Print Recipe
Beef and Lentil Soup
 
recipe image
Prep Time: 20 Minutes
Cook Time: 60 Minutes
Ready In: 80 Minutes
Servings: 8
Not having any barley, I decided to try a recipe from my favourite soup cookbook. Against my usual practice, I added 1/2 tsp of salt to the soup pot. It does add to the flavour.
Ingredients:
1 lb beef shank
1 tablespoon olive oil
1 medium onion
2 garlic cloves
6 cups water
2 bay leaves
2 sprigs fresh thyme, preferably fresh or 1 teaspoon dried thyme
1/2 teaspoon dried rosemary
1 clove
1/3 cup no-salt-added tomato sauce
3/4 cup red lentil
2 medium potatoes, peeled and cubed
1/2 teaspoon salt
Directions:
1. Add olive oil to a soup pot. Over moderately high heat, brown soup bone. Add onion and garlic and cook over moderately low heat until onion is transparent.

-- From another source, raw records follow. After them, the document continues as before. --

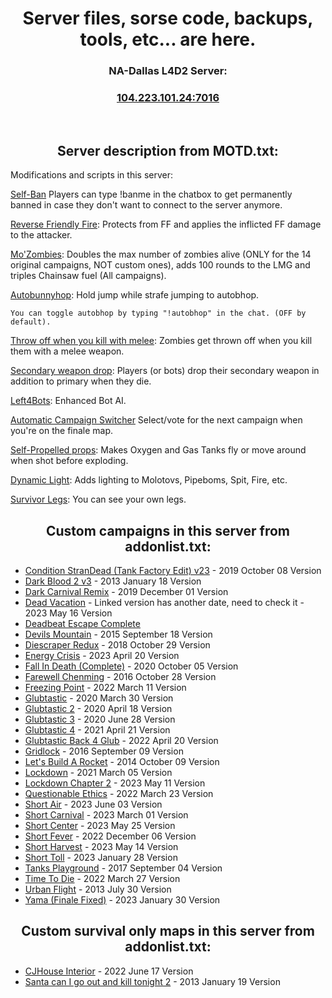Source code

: 
<h1 align="center">Server files, sorse code, backups, tools, etc... are here.</h1>

<h3 align="center">NA-Dallas L4D2 Server:</h3>
<h3 align="center"><a href="https://intradeus.github.io/http-protocol-redirector?r=steam://connect/104.223.101.24:7016">104.223.101.24:7016</a></h3>

​
<h2 align="center">Server description from MOTD.txt:</h2>

Modifications and scripts in this server:

[Self-Ban](https://github.com/TestieTendie/Self-Ban-Sourcemod) Players can type !banme in the chatbox to get permanently banned in case they don't want to connect to the server anymore.

[Reverse Friendly Fire](https://forums.alliedmods.net/showthread.php?t=329035): Protects from FF and applies the inflicted FF damage to the attacker.
  
[Mo'Zombies](https://steamcommunity.com/sharedfiles/filedetails/?id=2965124381): Doubles the max number of zombies alive (ONLY for the 14 original campaigns, NOT custom ones), adds 100 rounds to the LMG and triples Chainsaw fuel (All campaigns).

[Autobunnyhop](https://forums.alliedmods.net/showthread.php?t=291999): Hold jump while strafe jumping to autobhop.
    
    You can toggle autobhop by typing "!autobhop" in the chat. (OFF by default).
  
[Throw off when you kill with melee](https://steamcommunity.com/sharedfiles/filedetails/?id=2612799484): Zombies get thrown off when you kill them with a melee weapon.

[Secondary weapon drop](https://steamcommunity.com/sharedfiles/filedetails/?id=2608563050): Players (or bots) drop their secondary weapon in addition to primary when they die.

[Left4Bots](https://steamcommunity.com/sharedfiles/filedetails/?id=2279814689): Enhanced Bot AI.

[Automatic Campaign Switcher](https://forums.alliedmods.net/showthread.php?t=308708) Select/vote for the next campaign when you're on the finale map.

[Self-Propelled props](https://steamcommunity.com/sharedfiles/filedetails/?id=2682057528): Makes Oxygen and Gas Tanks fly or move around when shot before exploding.

[Dynamic Light](https://steamcommunity.com/sharedfiles/filedetails/?id=2261165699): Adds lighting to Molotovs, Pipeboms, Spit, Fire, etc.

[Survivor Legs](https://forums.alliedmods.net/showthread.php?t=299560): You can see your own legs.

<h2 align="center">Custom campaigns in this server from addonlist.txt:</h2>

- [Condition StranDead (Tank Factory Edit) v23](https://steamcommunity.com/sharedfiles/filedetails/?id=1857716974) - 2019 October 08 Version
- [Dark Blood 2 v3](https://steamcommunity.com/sharedfiles/filedetails/?id=121175467) - 2013 January 18 Version
- [Dark Carnival Remix](https://steamcommunity.com/sharedfiles/filedetails/?id=1575673903) - 2019 December 01 Version
- [Dead Vacation](https://steamcommunity.com/sharedfiles/filedetails/?id=2034272611&searchtext=dead+vacation) - Linked version has another date, need to check it - 2023 May 16 Version
- [Deadbeat Escape Complete](https://steamcommunity.com/sharedfiles/filedetails/?id=2249227977&searchtext=Deadbeat+Escape+Complete)
- [Devils Mountain](https://steamcommunity.com/sharedfiles/filedetails/?id=316053033) - 2015 September 18 Version
- [Diescraper Redux](https://steamcommunity.com/sharedfiles/filedetails/?id=121116980) - 2018 October 29 Version
- [Energy Crisis](https://steamcommunity.com/sharedfiles/filedetails/?id=526660543&searchtext=energy+crisis) - 2023 April 20 Version
- [Fall In Death (Complete)](https://steamcommunity.com/sharedfiles/filedetails/?id=2248464111) - 2020 October 05 Version
- [Farewell Chenming](https://steamcommunity.com/sharedfiles/filedetails/?id=788564919) - 2016 October 28 Version
- [Freezing Point](https://steamcommunity.com/sharedfiles/filedetails/?id=2777330080) - 2022 March 11 Version
- [Glubtastic](https://steamcommunity.com/sharedfiles/filedetails/?id=2031028789) - 2020 March 30 Version
- [Glubtastic 2](https://steamcommunity.com/sharedfiles/filedetails/?id=2066106924) - 2020 April 18 Version
- [Glubtastic 3](https://steamcommunity.com/sharedfiles/filedetails/?id=2139756699) - 2020 June 28 Version
- [Glubtastic 4](https://steamcommunity.com/sharedfiles/filedetails/?id=2459037122) - 2021 April 21 Version
- [Glubtastic Back 4 Glub](https://steamcommunity.com/sharedfiles/filedetails/?id=2795386618) - 2022 April 20 Version
- [Gridlock](https://steamcommunity.com/sharedfiles/filedetails/?id=760657091&searchtext=gridlock) - 2016 September 09 Version
- [Let's Build A Rocket](https://steamcommunity.com/sharedfiles/filedetails/?id=324500451&searchtext=let%27s+build+a+rocket) - 2014 October 09 Version
- [Lockdown](https://steamcommunity.com/sharedfiles/filedetails/?id=2108461892&searchtext=lockdown) - 2021 March 05 Version
- [Lockdown Chapter 2](https://steamcommunity.com/sharedfiles/filedetails/?id=2966368692&searchtext=lockdown) - 2023 May 11 Version
- [Questionable Ethics](https://steamcommunity.com/sharedfiles/filedetails/?l=english&id=2783476025) - 2022 March 23 Version
- [Short Air](https://steamcommunity.com/sharedfiles/filedetails/?id=2984318239) - 2023 June 03 Version
- [Short Carnival](https://steamcommunity.com/sharedfiles/filedetails/?id=2891186891) - 2023 March 01 Version
- [Short Center](https://steamcommunity.com/sharedfiles/filedetails/?id=2889815043) - 2023 May 25 Version
- [Short Fever](https://steamcommunity.com/sharedfiles/filedetails/?id=2893158415) - 2022 December 06 Version
- [Short Harvest](https://steamcommunity.com/sharedfiles/filedetails/?id=2942224106) - 2023 May 14 Version
- [Short Toll](https://steamcommunity.com/sharedfiles/filedetails/?id=2919958599) - 2023 January 28 Version
- [Tanks Playground](https://steamcommunity.com/sharedfiles/filedetails/?id=121108123&searchtext=tanks+playground) - 2017 September 04 Version
- [Time To Die](https://steamcommunity.com/sharedfiles/filedetails/?id=2257961887) - 2022 March 27 Version
- [Urban Flight](https://steamcommunity.com/sharedfiles/filedetails/?id=121086524) - 2013 July 30 Version
- [Yama (Finale Fixed)](https://steamcommunity.com/sharedfiles/filedetails/?id=2498978864) - 2023 January 30 Version

<h2 align="center">Custom survival only maps in this server from addonlist.txt:</h2>

- [CJHouse Interior](https://steamcommunity.com/sharedfiles/filedetails/?id=2790545702) - 2022 June 17 Version
- [Santa can I go out and kill tonight 2](https://steamcommunity.com/sharedfiles/filedetails/?id=121460643) - 2013 January 19 Version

2. Add 2 cups water and the tomato sauce and simmer until beef is tender.
3. Add spices, potato and lentils and the rest of the water and simmer over low heat until the lentils have lost all definition and potatoes are tender, approximately 25 minutes.
4. Season to taste. I added 1/2 tsp of salt which seemed about right for me.